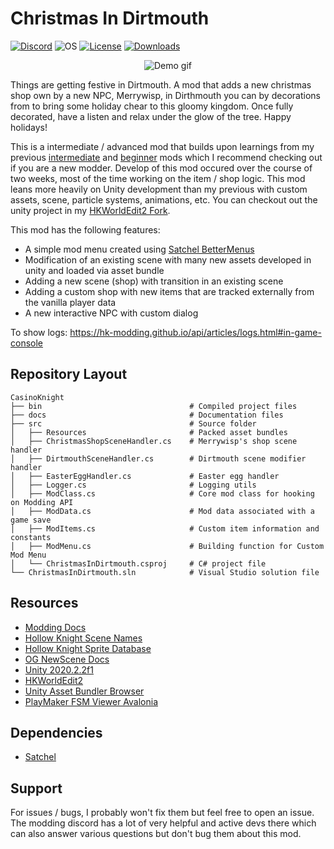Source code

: # Christmas In Dirtmouth

[![Discord](https://img.shields.io/discord/879125729936298015.svg?logo=discord&logoColor=white&logoWidth=20&labelColor=7289DA&label=Discord&color=17cf48)](https://discord.gg/F6Y5TeFQ8j) ![OS](https://img.shields.io/badge/os-windows-blue) [![License](https://img.shields.io/badge/license-MIT-green)](./LICENSE) [![Downloads](https://img.shields.io/github/downloads/AbsoluteStratos/ChristmasInDirtmouth/total
)](https://github.com/AbsoluteStratos/ChristmasInDirtmouth/releases)

<p align="center">
  <img src="https://github.com/AbsoluteStratos/ChristmasInDirtmouth/blob/main/docs/demo_small.gif" alt="Demo gif"/>
</p>

Things are getting festive in Dirtmouth.
A mod that adds a new christmas shop own by a new NPC, Merrywisp, in Dirthmouth you can by decorations from to bring some holiday chear to this gloomy kingdom.
Once fully decorated, have a listen and relax under the glow of the tree.
Happy holidays!

This is a intermediate / advanced mod that builds upon learnings from my previous [intermediate](https://github.com/AbsoluteStratos/CasinoKnight) and [beginner](https://github.com/AbsoluteStratos/FartKnight) mods which I recommend checking out if you are a new modder.
Develop of this mod occured over the course of two weeks, most of the time working on the item / shop logic.
This mod leans more heavily on Unity development than my previous with custom assets, scene, particle systems, animations, etc.
You can checkout out the unity project in my [HKWorldEdit2 Fork](https://github.com/AbsoluteStratos/HKWorldEdit2/tree/stratos/ChristmasInDirtmouth/Assets/ChristmasInDirtmouth).

This mod has the following features:

- A simple mod menu created using [Satchel BetterMenus](https://prashantmohta.github.io/ModdingDocs/Satchel/BetterMenus/better-menus.html)
- Modification of an existing scene with many new assets developed in unity and loaded via asset bundle
- Adding a new scene (shop) with transition in an existing scene
- Adding a custom shop with new items that are tracked externally from the vanilla player data
- A new interactive NPC with custom dialog

To show logs:
https://hk-modding.github.io/api/articles/logs.html#in-game-console

## Repository Layout

```
CasinoKnight
├── bin                                 # Compiled project files
├── docs                                # Documentation files
├── src                                 # Source folder
│   ├── Resources                       # Packed asset bundles
│   ├── ChristmasShopSceneHandler.cs    # Merrywisp's shop scene handler
│   ├── DirtmouthSceneHandler.cs        # Dirtmouth scene modifier handler
│   ├── EasterEggHandler.cs             # Easter egg handler
│   ├── Logger.cs                       # Logging utils
│   ├── ModClass.cs                     # Core mod class for hooking on Modding API
│   ├── ModData.cs                      # Mod data associated with a game save
│   ├── ModItems.cs                     # Custom item information and constants
│   ├── ModMenu.cs                      # Building function for Custom Mod Menu
│   └── ChristmasInDirtmouth.csproj     # C# project file
└── ChristmasInDirtmouth.sln            # Visual Studio solution file
```

## Resources

- [Modding Docs](https://prashantmohta.github.io/ModdingDocs/)
- [Hollow Knight Scene Names](https://drive.google.com/drive/folders/1VwVbCjU8uPV4V3cDu_Tr1TgEs01hMSFr)
- [Hollow Knight Sprite Database](https://drive.google.com/drive/folders/1lx02_w9TFTYdR3aggI1gbXcLr69roaNV)
- [OG NewScene Docs](https://radiance.synthagen.net/apidocs/_images/NewScene.html)
- [Unity 2020.2.2f1](https://unity.com/releases/editor/archive)
- [HKWorldEdit2](https://github.com/nesrak1/HKWorldEdit2)
- [Unity Asset Bundler Browser](https://github.com/Unity-Technologies/AssetBundles-Browser)
- [PlayMaker FSM Viewer Avalonia](https://github.com/nesrak1/FSMViewAvalonia)

## Dependencies

- [Satchel](https://github.com/PrashantMohta/Satchel/)

## Support

For issues / bugs, I probably won't fix them but feel free to open an issue.
The modding discord has a lot of very helpful and active devs there which can also answer various questions but don't bug them about this mod.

_ _ _

• [ASSIGNMENT]: Each line from the top of the records through the one containing "Things are getting festive in Dirtmouth." needs to be transcribed exactly, without pictures.

• [ANSWER TO THE EXERCISE]:
Source code

: # Christmas In Dirtmouth

[![Discord](https://img.shields.io/discord/879125729936298015.svg?logo=discord&logoColor=white&logoWidth=20&labelColor=7289DA&label=Discord&color=17cf48)](https://discord.gg/F6Y5TeFQ8j) ![OS](https://img.shields.io/badge/os-windows-blue) [![License](https://img.shields.io/badge/license-MIT-green)](./LICENSE) [![Downloads](https://img.shields.io/github/downloads/AbsoluteStratos/ChristmasInDirtmouth/total
)](https://github.com/AbsoluteStratos/ChristmasInDirtmouth/releases)

<p align="center">
  <img src="https://github.com/AbsoluteStratos/ChristmasInDirtmouth/blob/main/docs/demo_small.gif" alt="Demo gif"/>
</p>

Things are getting festive in Dirtmouth.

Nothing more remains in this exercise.